Un amore sfrenato quello che Dione Gilmour prova per la sua terra. Una terra sconfinata, dall’alto capo del Globo, e per molti aspetti ancora inesplorata. Stiamo parlando della meravigliosa Australia, il più grande e spettacolare Paese dell’Oceania. Popolata dagli aborigeni per più di 40.000 anni e colonizzata dagli inglesi a partire dal XVIII secolo. “L'Australia è una vera fonte d'ispirazione per me - confessa Dione, regista di ‘Out of the Ashes’-. E’ un continente di grandi dimensioni e con habitat molto diversi fra loro. La conoscenza di animali e piante uniche al mondo è così limitata da rendere il mio lavoro una sfida continua”.

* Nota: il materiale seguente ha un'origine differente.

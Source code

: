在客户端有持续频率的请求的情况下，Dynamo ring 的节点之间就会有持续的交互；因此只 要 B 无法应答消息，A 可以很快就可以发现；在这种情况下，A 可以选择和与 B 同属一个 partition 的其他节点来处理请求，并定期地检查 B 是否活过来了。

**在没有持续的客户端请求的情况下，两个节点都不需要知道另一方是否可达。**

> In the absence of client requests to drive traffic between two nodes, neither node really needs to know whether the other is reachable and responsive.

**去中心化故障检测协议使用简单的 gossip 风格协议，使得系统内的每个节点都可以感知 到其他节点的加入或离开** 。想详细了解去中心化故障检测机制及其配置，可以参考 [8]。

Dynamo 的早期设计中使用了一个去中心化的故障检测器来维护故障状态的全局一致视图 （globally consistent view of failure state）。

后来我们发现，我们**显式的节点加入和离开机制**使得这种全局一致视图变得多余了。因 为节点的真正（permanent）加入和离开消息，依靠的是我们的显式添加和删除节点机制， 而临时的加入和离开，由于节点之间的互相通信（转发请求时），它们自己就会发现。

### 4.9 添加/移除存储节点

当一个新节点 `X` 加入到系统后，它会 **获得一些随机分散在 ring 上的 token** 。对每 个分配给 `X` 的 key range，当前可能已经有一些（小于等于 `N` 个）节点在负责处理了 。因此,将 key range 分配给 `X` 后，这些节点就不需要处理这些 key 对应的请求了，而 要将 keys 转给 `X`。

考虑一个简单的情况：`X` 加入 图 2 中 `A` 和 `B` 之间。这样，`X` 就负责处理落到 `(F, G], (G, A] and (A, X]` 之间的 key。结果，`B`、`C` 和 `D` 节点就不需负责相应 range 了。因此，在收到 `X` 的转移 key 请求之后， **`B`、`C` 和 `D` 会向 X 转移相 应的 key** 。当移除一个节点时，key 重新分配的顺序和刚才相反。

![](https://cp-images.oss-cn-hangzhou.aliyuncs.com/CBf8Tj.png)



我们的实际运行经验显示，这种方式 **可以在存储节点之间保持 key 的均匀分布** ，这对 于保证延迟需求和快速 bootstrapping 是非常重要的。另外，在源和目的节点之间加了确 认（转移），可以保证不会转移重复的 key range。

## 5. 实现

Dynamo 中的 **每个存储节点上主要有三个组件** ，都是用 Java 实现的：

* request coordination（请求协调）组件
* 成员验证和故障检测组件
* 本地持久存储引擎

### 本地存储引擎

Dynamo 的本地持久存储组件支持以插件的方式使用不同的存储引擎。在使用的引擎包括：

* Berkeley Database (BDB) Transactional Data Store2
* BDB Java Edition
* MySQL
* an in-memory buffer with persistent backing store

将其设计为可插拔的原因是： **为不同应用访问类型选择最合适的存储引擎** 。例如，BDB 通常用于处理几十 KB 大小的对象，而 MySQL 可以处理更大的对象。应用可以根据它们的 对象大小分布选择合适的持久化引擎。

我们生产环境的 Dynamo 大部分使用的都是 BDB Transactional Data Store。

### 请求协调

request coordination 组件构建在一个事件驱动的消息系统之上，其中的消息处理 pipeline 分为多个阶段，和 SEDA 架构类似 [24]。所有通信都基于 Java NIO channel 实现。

Qual è l’idea che sta alla base del film? “Il mio documentario nasce da una terribile esperienza. Un giorno di caldo torrido ho appreso dalla radio la notizia che incendi devastanti stavano divampando nello Stato di Victoria. Volevo che la gente capisse che episodi come questi sono l’inevitabile risultato di lunghi periodi arsura. In ‘Out of the Ashes’ ho cercato infatti di raccontare la storia di quelle meravigliose foreste e ciò che accade loro nei momenti di grande siccità: le terribili conseguenze per uomini e per gli animali, ma anche il recupero del bosco e quello che potrebbe accadere in futuro”.
Il film prende dunque in esame gli incendi e il ripristino ecologico di quelle ampie zone di foresta devastate in quel tragico 7 febbraio del 2009 attraverso le esperienze delle persone coinvolte. Un viaggio in cui l’autrice ci condurrà passo dopo passo alla scoperta di come la natura possa risorgere dalle sue ceneri. Quali sono gli ingredienti per un documentario di successo? “La storia, la storia e ancora la storia - spiega Dione -. Eventualmente si può ottenere un lavoro migliore con una buona macchina fotografica, attraverso l’editing o ancora grazie alla musica e alle parole, ma la storia è un aspetto del tutto imprescindibile. Di solto i documentari vengono trasmessi in televisione, il che significa che le persone possono cambiare canale molto facilmente. Questo momento è noto come “oh cavolo, ecco il documentario!”. E le persone cambiano subito canale. Gli spettatori di un film tradizionale, invece, entrando al cinema, pagano il biglietto e ciò li porta a restare incollati alla poltrona. Il segreto è rendere il documentario il più coinvolgente possibile fin dall’inizio”.
Dinamica e infaticabile, Dione ha ricoperto, fin dal 1975, i ruoli di regista, produttore, commissioning editor e produttore esecutivo, per citarne solo alcuni. Quali sono i temi che affronti più spesso nei tuoi documentari? “Ho lavorato nel dipartimento di Storia Naturale dell'emittente pubblica australiana chiamata ABC. Qui abbiamo fatto centinaia di programmi su ogni tipo di argomento: dal sesso, all’uccisione delle orche, dalle alluvioni agli incendi”. Sono molte le donne che come te fanno questo lavoro? “Quando ho iniziato ce n’erano pochissime in tutto il mondo. Oggi invece ci sono tante donne quanti uomini”.
“Out of the Ashes” verrà proiettato venerdì 14, un’avvincente cronaca della rigenerazione delle piante e degli animali nativi: dai primi nuovi germogli degli eucalipti, alla guarigione di animali feriti e in pericolo di estinzione fino al loro ritorno in natura. Una vera e propria “rinascita” dalle ceneri, alla quale Dione ha saputo dare uno stile registico inconfondibile. Sei già stata al Sondrio Festival? Cosa ne pensi? “Purtroppo non ci sono mai stata. Quest’anno avevo intenzione di venire ma ho dovuto rinunciare a causa di un intervento chirurgico al ginocchio. Due persone del mio staff della ABC sono venute qualche hanno fa e a loro è piaciuta molto la mostra. Forse ci sarò l’anno prossimo!”.